Als Schauspieler und Kabarettist ist Simon Schwarz jemand, den das Publikum gern in sein Leben lässt. Nun spricht er erstmals als Umweltschützer und Gesellschaftskritiker – über seine Kindheit als Sohn einer Umweltaktivistin, über Feminismus, Kapitalismus und seinen Glauben an eine neue Erzählung vom Lebensglück: Was wäre, wenn ein gesunder Boden, der uns alle gut ernährt, das neue Ziel würde – statt ein Haus mit Garten für jeden?

In einem lichtdurchfluteten Verlagsbüro erzählt Simon Schwarz vom Küchentisch seiner Kindheit. Er stand in einem Zinshaus in Wien-Leopoldstadt, in dem seine Eltern heute noch leben. Damals, in den Achtzigern, stand dort eine Druckmaschine am Küchentisch. Im Keller mit dem gestampften Lehmboden und nackten Ziegelwänden lagerte Gemüse. Die Familie holte es von Bauern aus dem Mühlviertel, denn Bioläden gab es damals nicht.
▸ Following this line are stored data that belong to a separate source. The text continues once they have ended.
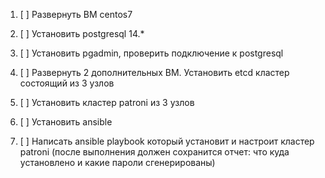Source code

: 1) [ ] Развернуть ВМ centos7

2) [ ] Установить postgresql 14.*

3) [ ] Установить pgadmin, проверить подключение к postgresql

4) [ ] Развернуть 2 дополнительных ВМ. Установить etcd кластер состоящий из 3 узлов

5) [ ] Установить кластер patroni из 3 узлов

6) [ ] Установить ansible

7) [ ] Написать ansible playbook который установит и настроит кластер patroni (после выполнения должен сохранится отчет: что куда установлено и какие пароли сгенерированы)
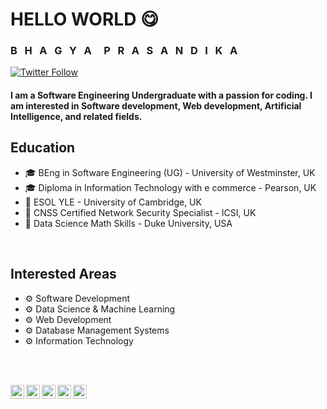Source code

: #                                                 HELLO WORLD 😋 
### B  &nbsp; H &nbsp;  A &nbsp;  G &nbsp;  Y &nbsp;  A &nbsp; &nbsp;  P &nbsp;  R &nbsp;  A &nbsp;  S &nbsp;  A &nbsp;  N &nbsp;  D &nbsp;  I &nbsp;  K &nbsp;  A

[![Twitter Follow](https://img.shields.io/twitter/follow/PrasandikaB?label=Follow&style=social)](https://twitter.com/PrasandikaB) 


#### I am a Software Engineering Undergraduate with a passion for coding. I am interested in Software development, Web development, Artificial Intelligence, and related fields.

## Education

-  🎓 BEng in Software Engineering (UG) - University of Westminster, UK
-  🎓 Diploma in Information Technology with e commerce - Pearson, UK
-  🏫 ESOL YLE - University of Cambridge, UK
-  📜 CNSS Certified Network Security Specialist - ICSI, UK
-  📜 Data Science Math Skills - Duke University, USA
<br>

## Interested Areas

-  ⚙️ Software Development
-  ⚙️ Data Science & Machine Learning
-  ⚙️ Web Development
-  ⚙️ Database Management Systems
-  ⚙️ Information Technology

<br>

<br>

[<img align="left" alt="hi | LinkedIn" width="22px" src="https://cdn.jsdelivr.net/npm/simple-icons@v3/icons/linkedin.svg" />][linkedin]
[<img align="left" alt="hi | Twitter" width="22px" src="https://cdn.jsdelivr.net/npm/simple-icons@v3/icons/twitter.svg" />][twitter]
[<img align="left" alt="hi | Hackerrank" width="22px" src="https://cdn.jsdelivr.net/npm/simple-icons@3.13.0/icons/hackerrank.svg" />][Hackerrank]
[<img align="left" alt="hi | Instagram" width="22px" src="https://cdn.jsdelivr.net/npm/simple-icons@v3/icons/instagram.svg" />][instagram]
[<img align="left" alt="hi | Facebook" width="22px" src="https://cdn.jsdelivr.net/npm/simple-icons@3.13.0/icons/facebook.svg" />][Facebook]

<br>


[linkedin]: https://www.linkedin.com/in/bhagya-prasandika/
[twitter]: https://twitter.com/PrasandikaB
[Hackerrank]: https://www.hackerrank.com/prasandikabhagya
[instagram]: https://www.instagram.com/__prasandika.b__/
[Facebook]: https://www.facebook.com/bhagya.prasandika.5/
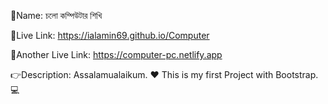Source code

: 📌Name: চলো কম্পিউটার শিখি

🔗Live Link: https://ialamin69.github.io/Computer

🔗Another Live Link: https://computer-pc.netlify.app

👉Description: Assalamualaikum. ❤️ This is my first Project with Bootstrap. 💻

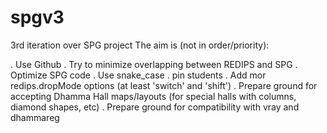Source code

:# spgv3
3rd iteration over SPG project
The aim is (not in order/priority): 

. Use Github
. Try to minimize overlapping between REDIPS and SPG
. Optimize SPG code
. Use snake_case
. pin students
. Add mor redips.dropMode options (at least 'switch' and 'shift')
. Prepare ground for accepting Dhamma Hall maps/layouts (for special halls with columns, diamond shapes, etc)
. Prepare ground for compatibility with vray and dhammareg  
 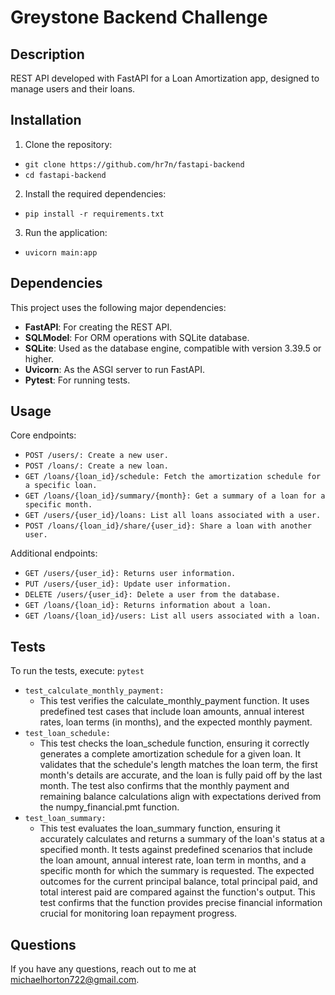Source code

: # Greystone Backend Challenge

## Description

REST API developed with FastAPI for a Loan Amortization app, designed to manage users and their loans.

## Installation

1. Clone the repository:

- `git clone https://github.com/hr7n/fastapi-backend`
- `cd fastapi-backend`

2. Install the required dependencies:

- `pip install -r requirements.txt`

3. Run the application:

- `uvicorn main:app`

## Dependencies

This project uses the following major dependencies:

- **FastAPI**: For creating the REST API.
- **SQLModel**: For ORM operations with SQLite database.
- **SQLite**: Used as the database engine, compatible with version 3.39.5 or higher.
- **Uvicorn**: As the ASGI server to run FastAPI.
- **Pytest**: For running tests.

## Usage

Core endpoints:

- `POST /users/: Create a new user.`
- `POST /loans/: Create a new loan.`
- `GET /loans/{loan_id}/schedule: Fetch the amortization schedule for a specific loan.`
- `GET /loans/{loan_id}/summary/{month}: Get a summary of a loan for a specific month.`
- `GET /users/{user_id}/loans: List all loans associated with a user.`
- `POST /loans/{loan_id}/share/{user_id}: Share a loan with another user.`

Additional endpoints:

- `GET /users/{user_id}: Returns user information.`
- `PUT /users/{user_id}: Update user information.`
- `DELETE /users/{user_id}: Delete a user from the database.`
- `GET /loans/{loan_id}: Returns information about a loan.`
- `GET /loans/{loan_id}/users: List all users associated with a loan.`

## Tests

To run the tests, execute:
`pytest`

- `test_calculate_monthly_payment:`
  - This test verifies the calculate_monthly_payment function. It uses predefined test cases that include loan amounts, annual interest rates, loan terms (in months), and the expected monthly payment.
- `test_loan_schedule:`
  - This test checks the loan_schedule function, ensuring it correctly generates a complete amortization schedule for a given loan. It validates that the schedule's length matches the loan term, the first month's details are accurate, and the loan is fully paid off by the last month. The test also confirms that the monthly payment and remaining balance calculations align with expectations derived from the numpy_financial.pmt function.
- `test_loan_summary:`
  - This test evaluates the loan_summary function, ensuring it accurately calculates and returns a summary of the loan's status at a specified month. It tests against predefined scenarios that include the loan amount, annual interest rate, loan term in months, and a specific month for which the summary is requested. The expected outcomes for the current principal balance, total principal paid, and total interest paid are compared against the function's output. This test confirms that the function provides precise financial information crucial for monitoring loan repayment progress.

## Questions

If you have any questions, reach out to me at michaelhorton722@gmail.com.
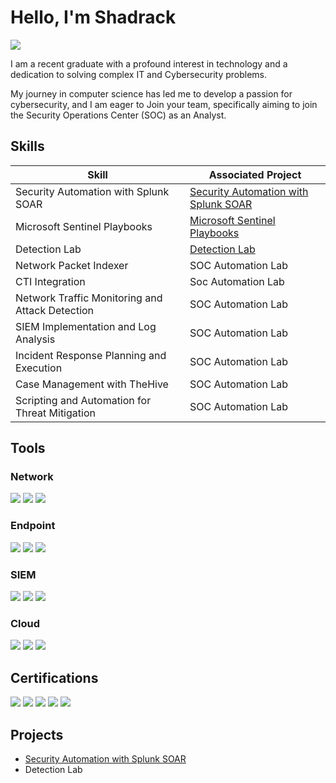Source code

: # Hello, I'm Shadrack
<a href="https://linkedin.com/in/shadrack-essilfie"><img src="https://img.shields.io/badge/-LinkedIn-0072b1?&style=for-the-badge&logo=linkedin&logoColor=white" /></a>

I am a recent graduate with a profound interest in technology and a dedication to solving complex IT and Cybersecurity problems.

My journey in computer science has led me to develop a passion for cybersecurity, and I am eager to Join your team, specifically aiming to join the Security Operations Center (SOC) as an Analyst.

## Skills
| Skill                                         | Associated Project         |
|-----------------------------------------------|----------------------------|
| Security Automation with Splunk SOAR          | <a href="https://github.com/shadyxoxo/Detection-Lab/tree/main">Security Automation with Splunk SOAR </a>|
| Microsoft Sentinel Playbooks                  | <a href="https://github.com/shadyxoxo/Microsoft-Sentinel-Playbooks/tree/main">Microsoft Sentinel Playbooks</a>|
| Detection Lab                                 | <a href="https://github.com/shadyxoxo/Detection-Lab/tree/main">Detection Lab</a>| 
| Network Packet Indexer                        | SOC Automation Lab |
| CTI Integration                               | Soc Automation Lab |
| Network Traffic Monitoring and Attack Detection | SOC Automation Lab |
| SIEM Implementation and Log Analysis        | SOC Automation Lab|
| Incident Response Planning and Execution      | SOC Automation Lab|
| Case Management with TheHive                  | SOC Automation Lab|
| Scripting and Automation for Threat Mitigation | SOC Automation Lab|

## Tools
### Network
<div>
    <img src="https://img.shields.io/badge/-Wireshark-1679A7?&style=for-the-badge&logo=Wireshark&logoColor=white" />
    <img src="https://img.shields.io/badge/-Suricata-EF3B2D?&style=for-the-badge&logo=Suricata&logoColor=white" />
    <img src="https://img.shields.io/badge/-Zeek-777BB4?&style=for-the-badge&logo=Zeek&logoColor=white" />
</div>

### Endpoint
<div>
    <img src="https://img.shields.io/badge/-Microsoft_Defender_for_Endpoint-00A4EF?&style=for-the-badge&logo=Microsoft&logoColor=white" />
    <img src="https://img.shields.io/badge/-Velociraptor-4B275F?&style=for-the-badge&logo=Velociraptor&logoColor=white" />
    <img src="https://img.shields.io/badge/-CrowdStrike-E01E1F?style=for-the-badge&logo=CrowdStrike&logoColor=white" />
</div>

### SIEM
<div>
    <img src="https://img.shields.io/badge/-Microsoft_Sentinel-0078D4?&style=for-the-badge&logo=Microsoft&logoColor=white" />
    <img src="https://img.shields.io/badge/-Splunk-000000?&style=for-the-badge&logo=Splunk&logoColor=white" />
    <img src="https://img.shields.io/badge/-Elastic-005571?&style=for-the-badge&logo=Elastic&logoColor=white" />
</div>

### Cloud
<div>
    <img src="https://img.shields.io/badge/-Amazon_AWS-232F3E?style=for-the-badge&logo=AmazonAWS&logoColor=white" />
    <img src="https://img.shields.io/badge/-Google_Cloud-4285F4?style=for-the-badge&logo=GoogleCloud&logoColor=white" />
    <img src="https://img.shields.io/badge/-Microsoft_Azure-0078D4?style=for-the-badge&logo=MicrosoftAzure&logoColor=white" />
</div>

## Certifications
<div>
<img src="https://img.shields.io/badge/-Security%2B-FF0000?&style=for-the-badge&logo=CompTIA&logoColor=white" />
<img src="https://img.shields.io/badge/-Network%2B-007ACC?&style=for-the-badge&logo=CompTIA&logoColor=white" />
<img src="https://img.shields.io/badge/-A%2B-4D4D4D?&style=for-the-badge&logo=CompTIA&logoColor=white" />
<img src="https://img.shields.io/badge/-CDSA-006400?&style=for-the-badge&logoColor=white" />
<img src="https://img.shields.io/badge/-CCD-000080?&style=for-the-badge&logoColor=white" />
</div>

## Projects
- <a href="https://github.com/shadyxoxo/Detection-Lab/tree/main">Security Automation with Splunk SOAR</a>
- Detection Lab
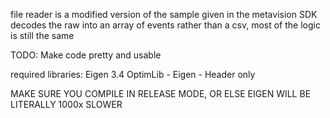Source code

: file reader is a modified version of the sample given in the metavision SDK
decodes the raw into an array of events rather than a csv, most of the logic is still the same

TODO: Make code pretty and usable

required libraries:
Eigen 3.4
OptimLib - Eigen - Header only 


MAKE SURE YOU COMPILE IN RELEASE MODE, OR ELSE EIGEN WILL BE LITERALLY 1000x SLOWER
Das Geräusch der Druckmaschine aus der Küche begleitete Schwarz als Bub in den Schlaf, wenn die Mutter Flugblätter für ihren Verein gegen Atomkraft herstellte. Dessen Mitglieder versammelten sich in der Küche, es wurde geplant und debattiert. „Ich habe das alles nicht wirklich verstanden damals“, sagt der 54-Jährige. „Ich wollte natürlich lieber Wurst statt Gemüse und lieber ein schnelles Auto statt auf der Autobahn nur 100 km/h fahren.“

Heimlich kaufte er als Kind Kantwurst und versteckte sie unter einer Diele des alten Parkettbodens. Für sein Schwarzbrot-Jausenbrot hat er sich damals geniert. Heute ernährt sich der Schauspieler, der seit 2013 als exzentrischer Ex-Polizist Rudi Birkenberger in den Eberhofer-Krimis von Rita Falk (z. B. „Guglhupfgeschwader“) brilliert, vegetarisch und regional-saisonal, soweit es der Beruf zulässt.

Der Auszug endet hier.